主页 Swift UNIX C Assembly Go Plan 9 Web MCU Research Non-Tech

Simple NN test implemented in Pytorch on laptop and Mac mini 2018

2023-02-17 | Research | #Words: 570

I tested the current laptop and Mac mini running 10 iterations of the simplest single-layer NN (with backpropagation) built using Pytorch, so that I will know what parameters to pay attention to when purchasing equipment in the future, but unfortunately not.

The first is the performance of each device:

  Dell Inspiron 7490 Mac mini 2018
CPU i7 10510U 4C8T 2.30-4.90GHz i5 8500B 6C6T 3.00-4.10GHz
Cache 8MB 9MB
Memory 16GB DDR3 2133MHz 32GB DDR4 2666MHz
Best GPU MX250 4SM 384 CUDA Core 64-bit 2GB GDDR5 Intel® UHD Graphics 630 1.10 GHz

The following results are the best or middle values (if float range is large). The only pity is that the iMac 5K was sold early, otherwise I can test the MPS acceleration results. Because Python’s MPS acceleration is only supported devices on Apple chips or equipped with AMD graphics cards.

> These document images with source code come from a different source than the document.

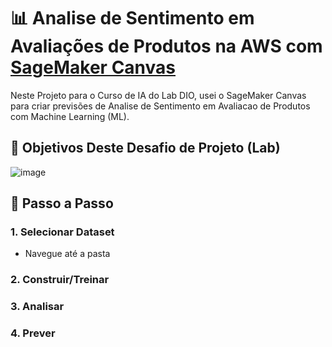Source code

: # 📊 Analise de Sentimento em Avaliações de Produtos na AWS com [SageMaker Canvas](https://aws.amazon.com/pt/sagemaker/canvas/)

Neste Projeto para o Curso de IA do Lab DIO, usei o SageMaker Canvas para criar previsões de Analise de Sentimento em Avaliacao de Produtos com Machine Learning (ML).


## 🎯 Objetivos Deste Desafio de Projeto (Lab)

![image](https://github.com/digitalinnovationone/lab-aws-sagemaker-canvas-estoque/assets/730492/72f5c21f-5562-491e-aa42-2885a3184650)




## 🚀 Passo a Passo

### 1. Selecionar Dataset

-   Navegue até a pasta 

### 2. Construir/Treinar


### 3. Analisar



### 4. Prever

Dell Inspiron 7490 CPU Dell Inspiron 7490 GPU Mac mini 2018
123.15s 107.79s 87.94s

The most amazing thing is 8500B actually takes less time than the MX250 CUDA acceleration. Of course, it is high probability due to system. After all, Windows performance is indeed not very good.

In addition, memory bandwidth is really important (although size is also important). The bandwidth of MX250 is too small. The 64-bit GDDR5 bandwidth is 48GB/s. After increasing iteration and reducing learning speed, the CUDA calculation rate isn’t go up. The memory bandwidth of general consumer-grade graphics cards is sufficient, but the MX250 is positioned as a thin and light notebook.

This reminds me of the test I watched from other Running PyTorch on the M1 GPU, one of the data is RTX 3080 Laptop Slightly slower than RTX 2080Ti:

Pictures tested by others

The specs and results of each graphics card in the above picture are as follows:

  GTX 1080Ti Titan V RTX 2080Ti RTX 3060 Laptop RTX 3080 Laptop
Cuda Cores 3584 5120 4352 3840 6144
Graphic memory interface 352-bit 3072-bit 352-bit 192-bit 256-bit
Graphic memory rate (Gbps) 11 1.7 14 14 14
Graphic memory bandwidth (GB/s) 484 652.8 616 336 448
minutes/epoch 7.65 5.03 5.75 14.53 6.66

Because all GPU’s graphic memory is about 10 GiB, so I ignore it.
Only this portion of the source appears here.